══ MATERIAL PROVIDED

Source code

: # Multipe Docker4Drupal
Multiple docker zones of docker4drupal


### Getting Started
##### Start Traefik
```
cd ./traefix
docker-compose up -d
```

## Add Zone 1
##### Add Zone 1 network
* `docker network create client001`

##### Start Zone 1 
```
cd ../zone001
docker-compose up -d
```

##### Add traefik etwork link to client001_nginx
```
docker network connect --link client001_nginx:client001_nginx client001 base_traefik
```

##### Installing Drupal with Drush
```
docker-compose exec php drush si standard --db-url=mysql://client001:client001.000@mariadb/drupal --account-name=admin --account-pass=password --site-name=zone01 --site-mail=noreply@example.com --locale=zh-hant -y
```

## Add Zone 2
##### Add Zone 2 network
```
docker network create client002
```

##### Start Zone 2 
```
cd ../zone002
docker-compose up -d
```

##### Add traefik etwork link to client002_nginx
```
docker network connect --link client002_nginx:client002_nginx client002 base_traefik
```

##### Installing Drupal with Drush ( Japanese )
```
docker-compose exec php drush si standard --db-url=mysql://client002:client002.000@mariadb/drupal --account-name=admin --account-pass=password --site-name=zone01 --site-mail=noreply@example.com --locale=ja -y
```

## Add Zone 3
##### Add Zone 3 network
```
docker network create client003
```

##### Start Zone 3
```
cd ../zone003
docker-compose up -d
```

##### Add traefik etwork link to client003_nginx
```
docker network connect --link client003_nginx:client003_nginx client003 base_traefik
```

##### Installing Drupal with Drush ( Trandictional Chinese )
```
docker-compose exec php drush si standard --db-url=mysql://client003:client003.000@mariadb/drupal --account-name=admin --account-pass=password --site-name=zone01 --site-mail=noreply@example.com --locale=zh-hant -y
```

════

## THE TASK
Identify every line above that includes the word "password", and show those lines.

## REPLY TO THE EXERCISE
docker-compose exec php drush si standard --db-url=mysql://client001:client001.000@mariadb/drupal --account-name=admin --account-pass=password --site-name=zone01 --site-mail=noreply@example.com --locale=zh-hant -y
docker-compose exec php drush si standard --db-url=mysql://client002:client002.000@mariadb/drupal --account-name=admin --account-pass=password --site-name=zone01 --site-mail=noreply@example.com --locale=ja -y
docker-compose exec php drush si standard --db-url=mysql://client003:client003.000@mariadb/drupal --account-name=admin --account-pass=password --site-name=zone01 --site-mail=noreply@example.com --locale=zh-hant -y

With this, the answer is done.